Version-Release number of selected component (if applicable):
How reproducible:
The customer used the following example to demonstrate the problem.
perf bench mem memcpy -f default --nr_loops 500 --size 3MB
That test achieved 8.5 GB/sec on RHEL-7.5, and only 5.3 GB/sec on RHEL-8.4. This is easily reproducible.
Steps to Reproduce:
Run the above test on RHEL-7.5 and again on RHEL-8.4. The customer had a 2-socket Skylake server. I have been able to reproduce this on a 2-socket Cascade Lake server.
Additional info:
Thanks to great triaging help from Carlos O'Donell, the problem is understood.

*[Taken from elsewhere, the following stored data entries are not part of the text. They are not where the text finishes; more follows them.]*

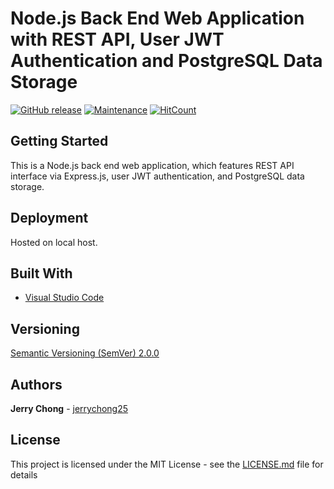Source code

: # Node.js Back End Web Application with REST API, User JWT Authentication and PostgreSQL Data Storage


[![GitHub release](https://img.shields.io/github/release/jerrychong25/node-express-postgres-passport-jwt.svg)](https://gitHub.com/jerrychong25/node-express-postgres-passport-jwt/releases/)
[![Maintenance](https://img.shields.io/badge/Maintained%3F-yes-green.svg)](https://github.com/jerrychong25/node-express-postgres-passport-jwt/graphs/commit-activity)
[![HitCount](http://hits.dwyl.com/jerrychong25/node-express-postgres-passport-jwt.svg)](http://hits.dwyl.com/jerrychong25/node-express-postgres-passport-jwt)

## Getting Started

This is a Node.js back end web application, which features REST API interface via Express.js, user JWT authentication, and PostgreSQL data storage.

## Deployment

Hosted on local host.

## Built With

* [Visual Studio Code](https://code.visualstudio.com/)

## Versioning

[Semantic Versioning (SemVer) 2.0.0](http://semver.org/)

## Authors

**Jerry Chong** - [jerrychong25](https://github.com/jerrychong25)

## License

This project is licensed under the MIT License - see the [LICENSE.md](LICENSE.md) file for details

It turns out glibc is selecting a sub-optimal memcpy routine for that processor.
On RHEL-7.5, it used the "__memcpy_ssse3_back()" routine, which was the optimal choice then.

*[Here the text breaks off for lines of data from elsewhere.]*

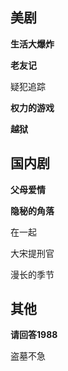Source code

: ## 美剧

**生活大爆炸**

**老友记**

疑犯追踪

**权力的游戏**

**越狱**

## 国内剧

**父母爱情**

**隐秘的角落**

在一起

大宋提刑官

漫长的季节

  

## 其他

**请回答1988**

盗墓不急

On RHEL-8.4, the glibc memcpy routine used is "__memmove_avx_unaligned_erms()".
On RHEL-8.4, if the "Prefer_ERMS" attribute is given to glibc, then the faster "__memmove_erms()" is used.

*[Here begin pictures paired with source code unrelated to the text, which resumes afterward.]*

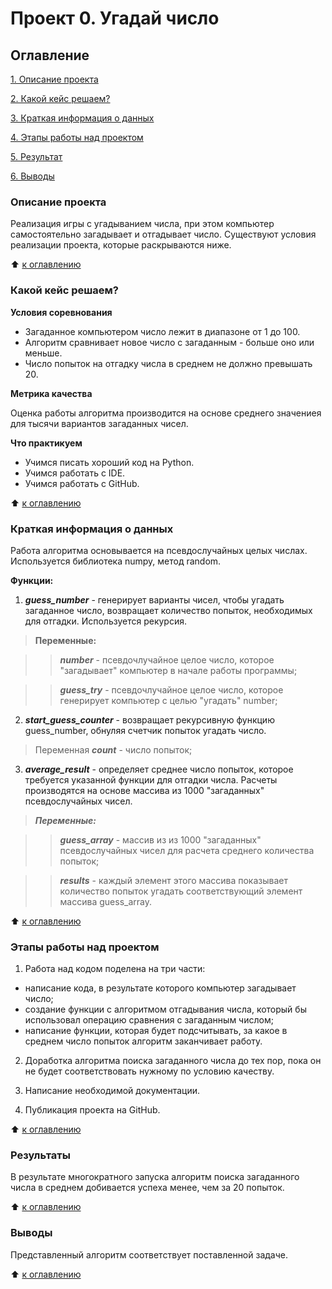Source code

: # Проект 0. Угадай число

## Оглавление
[1. Описание проекта](https://github.com/irkovsky/sf_data_science/blob/main/project_0/README.md#Описание-проекта)

[2. Какой кейс решаем?](https://github.com/irkovsky/sf_data_science/blob/main/project_0/README.md#какой-кейс-решаем)

[3. Краткая информация о данных](https://github.com/irkovsky/sf_data_science/blob/main/project_0/README.md#краткая-информация-о-данных)

[4. Этапы работы над проектом](https://github.com/irkovsky/sf_data_science/blob/main/project_0/README.md#этапы-работы-над-проектом)

[5. Результат](https://github.com/irkovsky/sf_data_science/blob/main/project_0/README.md#результат)

[6. Выводы](https://github.com/irkovsky/sf_data_science/blob/main/project_0/README.md#выводы)

### Описание проекта
Реализация игры с угадыванием числа, при этом компьютер самостоятельно загадывает и отгадывает число. Существуют условия реализации проекта, которые раскрываются ниже.

:arrow_up: [к оглавлению](https://github.com/irkovsky/sf_data_science/blob/main/project_0/README.md#оглавление)

### Какой кейс решаем?

**Условия соревнования**

- Загаданное компьютером число лежит в диапазоне от 1 до 100.
- Алгоритм сравнивает новое число с загаданным - больше оно или меньше.
- Число попыток на отгадку числа в среднем не должно превышать 20. 

**Метрика качества**

Оценка работы алгоритма производится на основе среднего значениея для тысячи вариантов загаданных чисел.

**Что практикуем**

- Учимся писать хороший код на Python.
- Учимся работать с IDE.
- Учимся работать с GitHub.

:arrow_up: [к оглавлению](https://github.com/irkovsky/sf_data_science/blob/main/project_0/README.md#оглавление)

### Краткая информация о данных

Работа алгоритма основывается на псевдослучайных целых числах. Используется библиотека numpy, метод random. 

**Функции:**

1. ***guess_number*** - генерирует варианты чисел, чтобы угадать загаданное число, возвращает количество попыток, необходимых для отгадки. Используется рекурсия.

>**Переменные:**

>>***number*** - псевдочлучайное целое число, которое "загадывает" компьютер в начале работы программы;

>>***guess_try*** - псевдочлучайное целое число, которое генерирует компьютер с целью "угадать" number;

2. ***start_guess_counter*** - возвращает рекурсивную функцию guess_number, обнуляя счетчик попыток угадать число.

> Переменная ***count*** - число попыток;

3. ***average_result*** - определяет среднее число попыток, которое требуется указанной функции для отгадки числа. Расчеты производятся на основе массива из 1000 "загаданных" псевдослучайных чисел.

>***Переменные:***

>>***guess_array*** - массив из из 1000 "загаданных" псевдослучайных чисел для расчета среднего количества попыток;

>>***results*** - каждый элемент этого массива показывает количество попыток угадать соответствующий элемент массива guess_array.









:arrow_up: [к оглавлению](https://github.com/irkovsky/sf_data_science/blob/main/project_0/README.md#оглавление)

### Этапы работы над проектом

1. Работа над кодом поделена на три части: 
- написание кода, в результате которого компьютер загадывает число;
- создание функции с алгоритмом отгадывания числа, который бы использовал операцию сравнения с загаданным числом;
- написание функции, которая будет подсчитывать, за какое в среднем число попыток алгоритм заканчивает работу.

2. Доработка алгоритма поиска загаданного числа до тех пор, пока он не будет соответствовать нужному по условию качеству.

3. Написание необходимой документации.

4. Публикация проекта на GitHub.

:arrow_up: [к оглавлению](https://github.com/irkovsky/sf_data_science/blob/main/project_0/README.md#оглавление)

### Результаты

В результате многократного запуска алгоритм поиска загаданного числа в среднем добивается успеха менее, чем за 20 попыток.

:arrow_up: [к оглавлению](https://github.com/irkovsky/sf_data_science/blob/main/project_0/README.md#оглавление)

### Выводы

Представленный алгоритм соответствует поставленной задаче.

:arrow_up: [к оглавлению](https://github.com/irkovsky/sf_data_science/blob/main/project_0/README.md#оглавление)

For example, slow and fast cases:
perf bench mem memcpy -f default --nr_loops 500 --size 3MB |grep GB
5.468937 GB/sec
GLIBC_TUNABLES=glibc.cpu.hwcaps=Prefer_ERMS \
> perf bench mem memcpy -f default --nr_loops 500 --size 3MB |grep GB
12.508272 GB/sec
I've also attached a simple memcpy reproducer to demonstrate the problem, as shown below:
gcc -O memcpy.c -o memcpy
./memcpy --help
USAGE: ./memcpy size-in-MB loop-iterations
./memcpy 3 500
Rate for 500 3MB memcpy iterations: 7.30 GB/sec
GLIBC_TUNABLES=glibc.cpu.hwcaps=Prefer_ERMS ./memcpy 3 500
Rate for 500 3MB memcpy iterations: 27.29 GB/sec
The customer's system did boot with mitigations=off, and with transparent_hugepages (THP) disabled. Neither are needed to reproduce this problem, but disabling THP does enable the simple memcpy reproducer to achieve much higher performance.